Analysis of heat pulse measurements in double-layered soils with the heating probe positioned at the layer interface

Abstract

In the case where a heat-pulse (HP) sensor installed in a layered soil with the heating and sensing probes positioned at different layers, the HP measurement violates the underlying assumption of soil homogeneity for the cylindrical perfect conductors (CPC) theory that is used to interpret the HP data. In this study, laboratory and numerical studies were performed to evaluate the heat transfer patterns and models to analyze HP measurement data when heating probe was positioned at the interface of a double-layered soil with different upper- and lower-layer properties. A parameterized hetero-CPC model was proposed to describe temperature-by-time curves at the sensing probes in the upper and lower soil layers. The hetero-CPC estimates matched well with the simulated values, and its accuracy relied on the thermal property differences between the soil layers.
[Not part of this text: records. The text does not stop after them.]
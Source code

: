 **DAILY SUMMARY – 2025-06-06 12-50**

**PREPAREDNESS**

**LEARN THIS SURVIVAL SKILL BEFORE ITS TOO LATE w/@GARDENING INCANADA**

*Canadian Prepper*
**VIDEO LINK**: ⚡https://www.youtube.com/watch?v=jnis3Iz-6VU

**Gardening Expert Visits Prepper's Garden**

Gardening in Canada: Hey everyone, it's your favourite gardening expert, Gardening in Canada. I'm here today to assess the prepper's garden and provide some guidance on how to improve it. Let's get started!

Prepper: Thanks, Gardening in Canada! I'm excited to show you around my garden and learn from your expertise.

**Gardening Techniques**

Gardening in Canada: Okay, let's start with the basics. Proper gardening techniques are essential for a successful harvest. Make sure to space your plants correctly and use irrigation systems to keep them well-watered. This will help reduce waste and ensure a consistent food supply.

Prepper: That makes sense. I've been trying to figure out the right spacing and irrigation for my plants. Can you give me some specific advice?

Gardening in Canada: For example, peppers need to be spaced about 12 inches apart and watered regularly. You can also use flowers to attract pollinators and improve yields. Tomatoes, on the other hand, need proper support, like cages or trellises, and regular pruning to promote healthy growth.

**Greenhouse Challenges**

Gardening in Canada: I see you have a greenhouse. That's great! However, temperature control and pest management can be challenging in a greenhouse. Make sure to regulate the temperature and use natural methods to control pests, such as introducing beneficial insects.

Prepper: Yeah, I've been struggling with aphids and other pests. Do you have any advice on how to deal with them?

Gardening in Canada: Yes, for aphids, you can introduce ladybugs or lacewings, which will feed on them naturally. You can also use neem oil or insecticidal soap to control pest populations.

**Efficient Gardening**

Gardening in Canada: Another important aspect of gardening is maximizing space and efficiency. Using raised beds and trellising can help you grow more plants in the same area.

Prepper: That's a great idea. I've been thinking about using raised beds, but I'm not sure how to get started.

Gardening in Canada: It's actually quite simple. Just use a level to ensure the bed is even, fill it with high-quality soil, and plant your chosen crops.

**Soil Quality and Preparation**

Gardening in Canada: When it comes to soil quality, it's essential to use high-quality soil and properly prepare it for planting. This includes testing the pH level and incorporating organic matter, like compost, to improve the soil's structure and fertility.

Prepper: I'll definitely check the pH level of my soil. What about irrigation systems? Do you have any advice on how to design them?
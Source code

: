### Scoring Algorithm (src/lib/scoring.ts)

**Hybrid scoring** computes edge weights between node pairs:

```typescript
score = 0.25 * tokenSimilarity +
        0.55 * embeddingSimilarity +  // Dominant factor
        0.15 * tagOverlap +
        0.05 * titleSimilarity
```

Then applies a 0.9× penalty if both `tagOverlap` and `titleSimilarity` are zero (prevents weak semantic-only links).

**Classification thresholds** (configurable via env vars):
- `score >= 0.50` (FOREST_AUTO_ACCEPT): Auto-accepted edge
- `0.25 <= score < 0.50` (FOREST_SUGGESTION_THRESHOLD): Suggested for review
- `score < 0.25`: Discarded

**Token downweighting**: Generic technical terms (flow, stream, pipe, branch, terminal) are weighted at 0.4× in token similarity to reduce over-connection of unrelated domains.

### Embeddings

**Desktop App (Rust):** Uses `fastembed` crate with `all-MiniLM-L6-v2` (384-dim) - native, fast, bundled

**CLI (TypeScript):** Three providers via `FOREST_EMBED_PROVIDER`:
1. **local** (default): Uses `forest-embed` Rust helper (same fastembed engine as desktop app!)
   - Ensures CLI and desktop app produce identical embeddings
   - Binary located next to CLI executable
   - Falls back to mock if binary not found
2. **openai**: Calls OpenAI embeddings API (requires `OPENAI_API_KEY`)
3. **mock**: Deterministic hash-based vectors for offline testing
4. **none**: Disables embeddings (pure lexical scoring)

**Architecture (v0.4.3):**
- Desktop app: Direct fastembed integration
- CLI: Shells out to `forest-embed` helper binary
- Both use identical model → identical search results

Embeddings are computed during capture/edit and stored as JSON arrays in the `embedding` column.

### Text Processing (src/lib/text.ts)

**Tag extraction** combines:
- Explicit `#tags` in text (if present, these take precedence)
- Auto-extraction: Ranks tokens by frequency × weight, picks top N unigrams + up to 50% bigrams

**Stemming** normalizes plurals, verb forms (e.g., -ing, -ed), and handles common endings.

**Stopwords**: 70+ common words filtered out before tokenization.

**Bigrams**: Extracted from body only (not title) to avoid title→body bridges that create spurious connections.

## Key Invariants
The heat distributions caused by heat pulse inputs in the layered soils showed semi-circular isotherms with different radii centered on the heating source, therefore showing discrepancies in heat fluxes for the upper and lower soil layers. The proposed hetero-CPC model was able to accurately describe the combined effects of finite probe properties and heterogeneous soil thermal property values on the HP data in a double-layered soil system with the heating probe positioned at the layer interface.